Sadly, though, it was not to be.

Yesterday evening, I returned to my computer after a long day of painting Ben’s basement office only to find the ominous absence of the “online” button from the front of the modem. No service!

And so I ask you, Evil Cable Corporation, what you intend to do to make this right. Merely fixing our Internet is no longer enough—I have spent so long without it that I have become feral, getting my gossip fix by following the exploits of Lucky on the back of my Lucky Charms box and crafting e-mails from leaves and twigs I find in my backyard. It may be too late for me—I might actually have to go back to living off the Internet grid, a terrifying prospect that I haven’t had to look in the face since 1996.

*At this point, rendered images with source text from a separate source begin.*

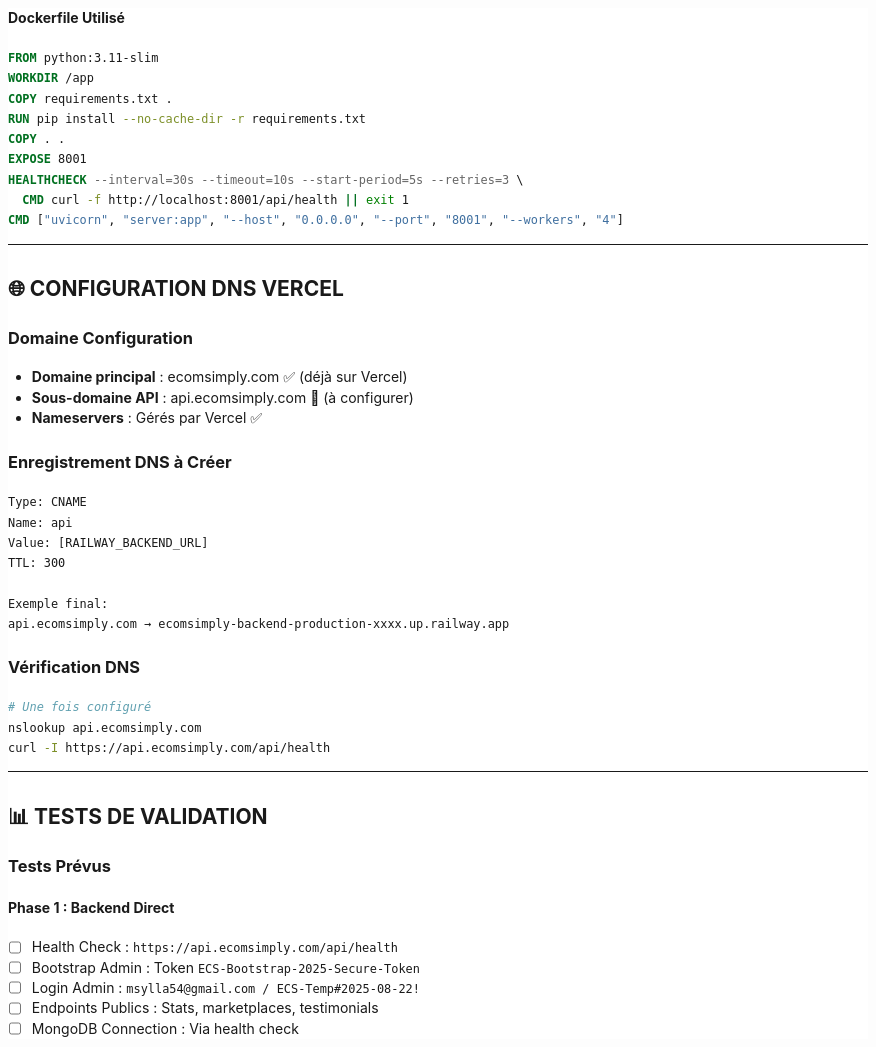 #### **Dockerfile Utilisé**
```dockerfile
FROM python:3.11-slim
WORKDIR /app
COPY requirements.txt .
RUN pip install --no-cache-dir -r requirements.txt
COPY . .
EXPOSE 8001
HEALTHCHECK --interval=30s --timeout=10s --start-period=5s --retries=3 \
  CMD curl -f http://localhost:8001/api/health || exit 1
CMD ["uvicorn", "server:app", "--host", "0.0.0.0", "--port", "8001", "--workers", "4"]
```

---

## 🌐 **CONFIGURATION DNS VERCEL**

### **Domaine Configuration**
- **Domaine principal** : ecomsimply.com ✅ (déjà sur Vercel)
- **Sous-domaine API** : api.ecomsimply.com 🔄 (à configurer)
- **Nameservers** : Gérés par Vercel ✅

### **Enregistrement DNS à Créer**
```
Type: CNAME
Name: api
Value: [RAILWAY_BACKEND_URL]
TTL: 300

Exemple final:
api.ecomsimply.com → ecomsimply-backend-production-xxxx.up.railway.app
```

### **Vérification DNS**
```bash
# Une fois configuré
nslookup api.ecomsimply.com
curl -I https://api.ecomsimply.com/api/health
```

---

## 📊 **TESTS DE VALIDATION**

### **Tests Prévus**

#### **Phase 1 : Backend Direct** 
- [ ] Health Check : `https://api.ecomsimply.com/api/health`
- [ ] Bootstrap Admin : Token `ECS-Bootstrap-2025-Secure-Token`
- [ ] Login Admin : `msylla54@gmail.com / ECS-Temp#2025-08-22!`
- [ ] Endpoints Publics : Stats, marketplaces, testimonials
- [ ] MongoDB Connection : Via health check

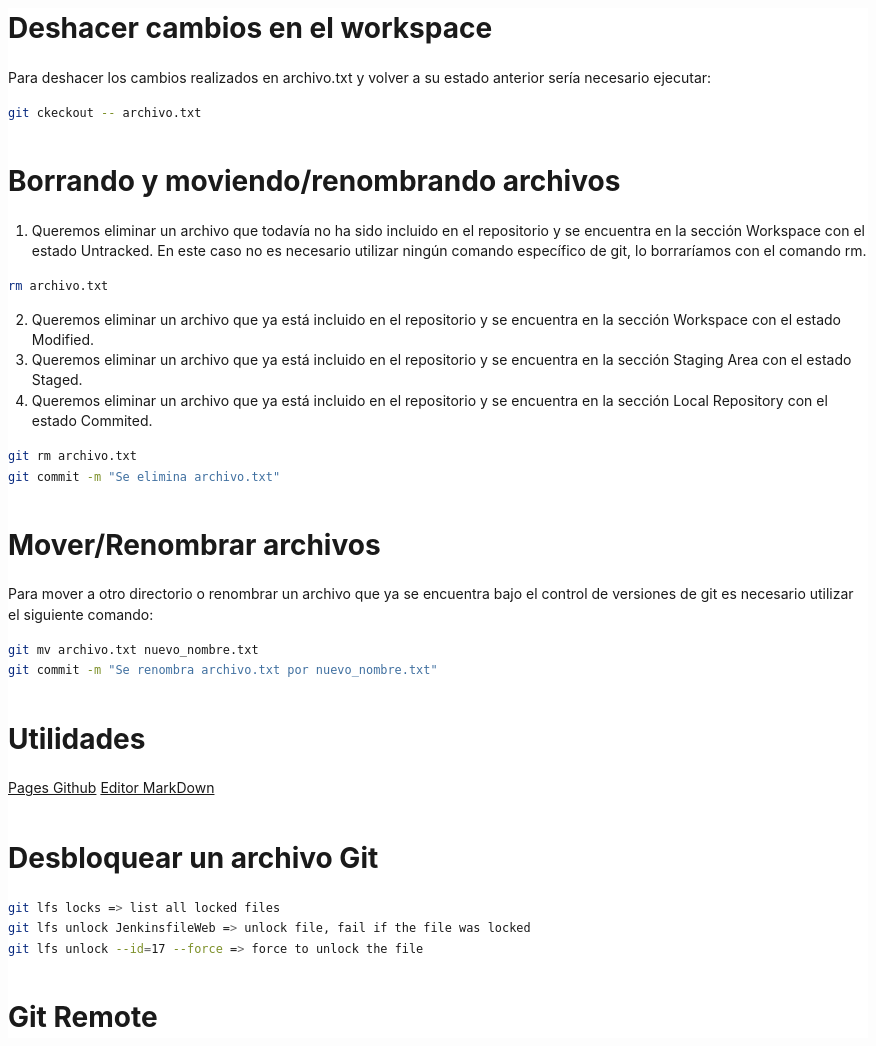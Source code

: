 # Deshacer cambios en el workspace
Para deshacer los cambios realizados en archivo.txt y volver a su estado anterior sería necesario ejecutar:

``` sh
git ckeckout -- archivo.txt
```
# Borrando y moviendo/renombrando archivos

1. Queremos eliminar un archivo que todavía no ha sido incluido en el repositorio y se encuentra en la sección Workspace con el estado Untracked. 
   En este caso no es necesario utilizar ningún comando específico de git, lo borraríamos con el comando rm.
``` sh
rm archivo.txt
```

2. Queremos eliminar un archivo que ya está incluido en el repositorio y se encuentra en la sección Workspace con el estado Modified.
3. Queremos eliminar un archivo que ya está incluido en el repositorio y se encuentra en la sección Staging Area con el estado Staged.
4. Queremos eliminar un archivo que ya está incluido en el repositorio y se encuentra en la sección Local Repository con el estado Commited.
``` sh
git rm archivo.txt
git commit -m "Se elimina archivo.txt"
```

# Mover/Renombrar archivos
Para mover a otro directorio o renombrar un archivo que ya se encuentra bajo el control de versiones de git es necesario utilizar el siguiente comando:
``` sh
git mv archivo.txt nuevo_nombre.txt
git commit -m "Se renombra archivo.txt por nuevo_nombre.txt"
```
# Utilidades

[Pages Github](https://pages.github.com/)
[Editor MarkDown](https://pandao.github.io/editor.md/en.html)

# Desbloquear un archivo Git
``` sh
git lfs locks => list all locked files
git lfs unlock JenkinsfileWeb => unlock file, fail if the file was locked
git lfs unlock --id=17 --force => force to unlock the file
```

# Git Remote 
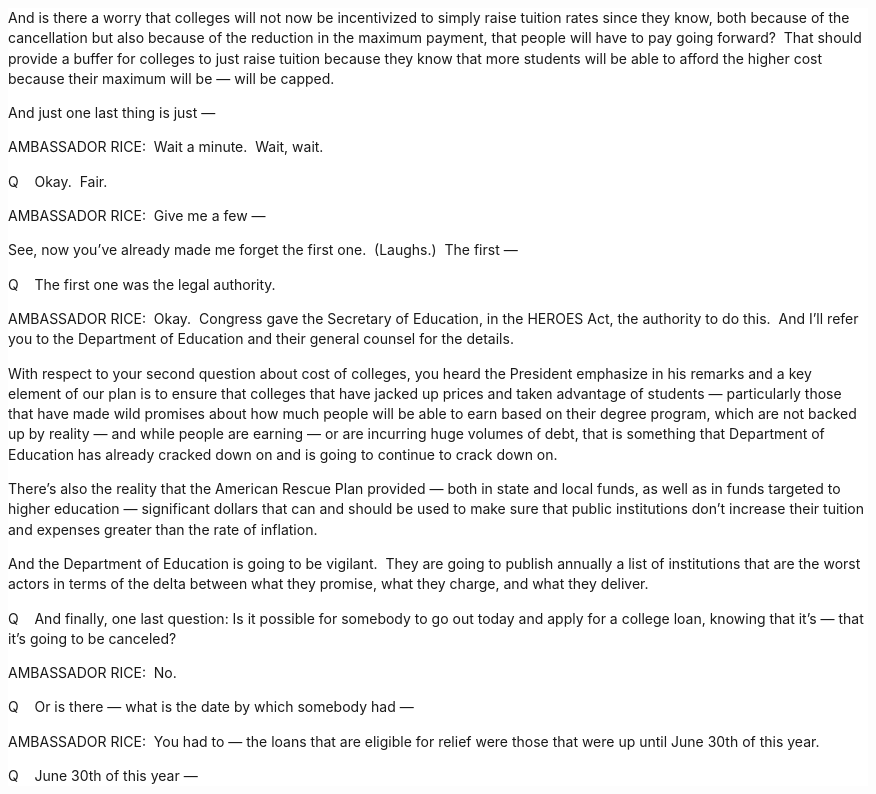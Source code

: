 And is there a worry that colleges will not now be incentivized to
simply raise tuition rates since they know, both because of the
cancellation but also because of the reduction in the maximum payment,
that people will have to pay going forward?  That should provide a
buffer for colleges to just raise tuition because they know that more
students will be able to afford the higher cost because their maximum
will be — will be capped.  
  
And just one last thing is just —  
  
AMBASSADOR RICE:  Wait a minute.  Wait, wait.  
  
Q    Okay.  Fair.  
  
AMBASSADOR RICE:  Give me a few —  
  
See, now you’ve already made me forget the first one.  (Laughs.)  The
first —   
  
Q    The first one was the legal authority.  
  
AMBASSADOR RICE:  Okay.  Congress gave the Secretary of Education, in
the HEROES Act, the authority to do this.  And I’ll refer you to the
Department of Education and their general counsel for the details.   
  
With respect to your second question about cost of colleges, you heard
the President emphasize in his remarks and a key element of our plan is
to ensure that colleges that have jacked up prices and taken advantage
of students — particularly those that have made wild promises about how
much people will be able to earn based on their degree program, which
are not backed up by reality — and while people are earning — or are
incurring huge volumes of debt, that is something that Department of
Education has already cracked down on and is going to continue to crack
down on.   
  
There’s also the reality that the American Rescue Plan provided — both
in state and local funds, as well as in funds targeted to higher
education — significant dollars that can and should be used to make sure
that public institutions don’t increase their tuition and expenses
greater than the rate of inflation.   
  
And the Department of Education is going to be vigilant.  They are going
to publish annually a list of institutions that are the worst actors in
terms of the delta between what they promise, what they charge, and what
they deliver.   
  
Q    And finally, one last question: Is it possible for somebody to go
out today and apply for a college loan, knowing that it’s — that it’s
going to be canceled?  
  
AMBASSADOR RICE:  No.  
  
Q    Or is there — what is the date by which somebody had —  
  
AMBASSADOR RICE:  You had to — the loans that are eligible for relief
were those that were up until June 30th of this year.  
  
Q    June 30th of this year —  
  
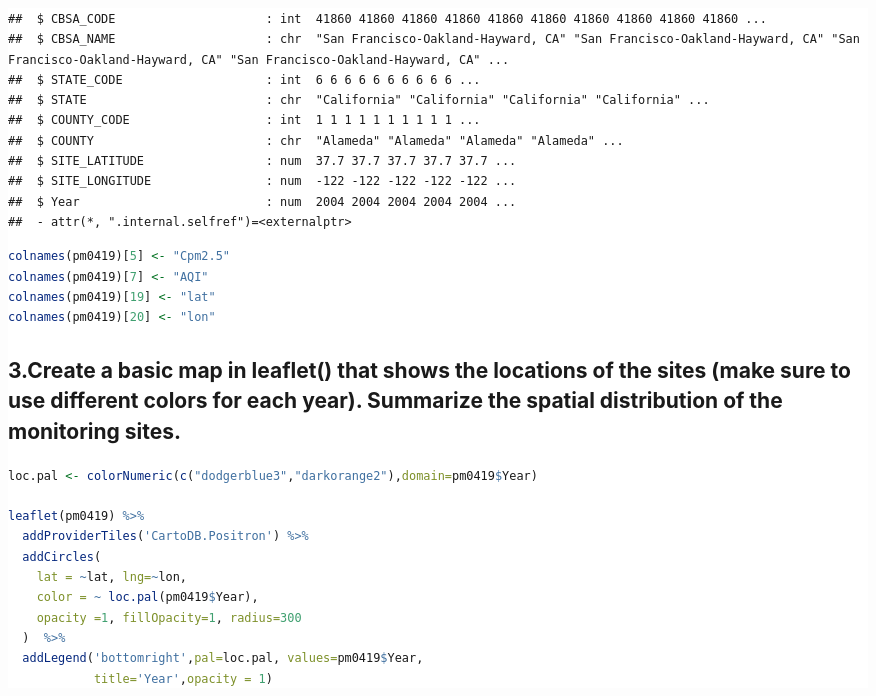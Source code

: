     ##  $ CBSA_CODE                     : int  41860 41860 41860 41860 41860 41860 41860 41860 41860 41860 ...
    ##  $ CBSA_NAME                     : chr  "San Francisco-Oakland-Hayward, CA" "San Francisco-Oakland-Hayward, CA" "San Francisco-Oakland-Hayward, CA" "San Francisco-Oakland-Hayward, CA" ...
    ##  $ STATE_CODE                    : int  6 6 6 6 6 6 6 6 6 6 ...
    ##  $ STATE                         : chr  "California" "California" "California" "California" ...
    ##  $ COUNTY_CODE                   : int  1 1 1 1 1 1 1 1 1 1 ...
    ##  $ COUNTY                        : chr  "Alameda" "Alameda" "Alameda" "Alameda" ...
    ##  $ SITE_LATITUDE                 : num  37.7 37.7 37.7 37.7 37.7 ...
    ##  $ SITE_LONGITUDE                : num  -122 -122 -122 -122 -122 ...
    ##  $ Year                          : num  2004 2004 2004 2004 2004 ...
    ##  - attr(*, ".internal.selfref")=<externalptr>

``` r
colnames(pm0419)[5] <- "Cpm2.5"
colnames(pm0419)[7] <- "AQI"
colnames(pm0419)[19] <- "lat"
colnames(pm0419)[20] <- "lon"
```

## 3.Create a basic map in leaflet() that shows the locations of the sites (make sure to use different colors for each year). Summarize the spatial distribution of the monitoring sites.

``` r
loc.pal <- colorNumeric(c("dodgerblue3","darkorange2"),domain=pm0419$Year)

leaflet(pm0419) %>% 
  addProviderTiles('CartoDB.Positron') %>%
  addCircles(
    lat = ~lat, lng=~lon,
    color = ~ loc.pal(pm0419$Year),
    opacity =1, fillOpacity=1, radius=300
  )  %>%
  addLegend('bottomright',pal=loc.pal, values=pm0419$Year,
            title='Year',opacity = 1)
```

Look at me! I’m even having to blog from work. FROM WORK! Every blogger’s nightmare—what if the boss catches me? Or that weird coworker that always peers at my computer as if she’s trying to see into my soul? I cannot allow this to continue!

My first request is the hearts of each of your children brought to me on a platter made of the deeds to all your homes. I will stick a leaf in your mailbox once I have come up with a second request.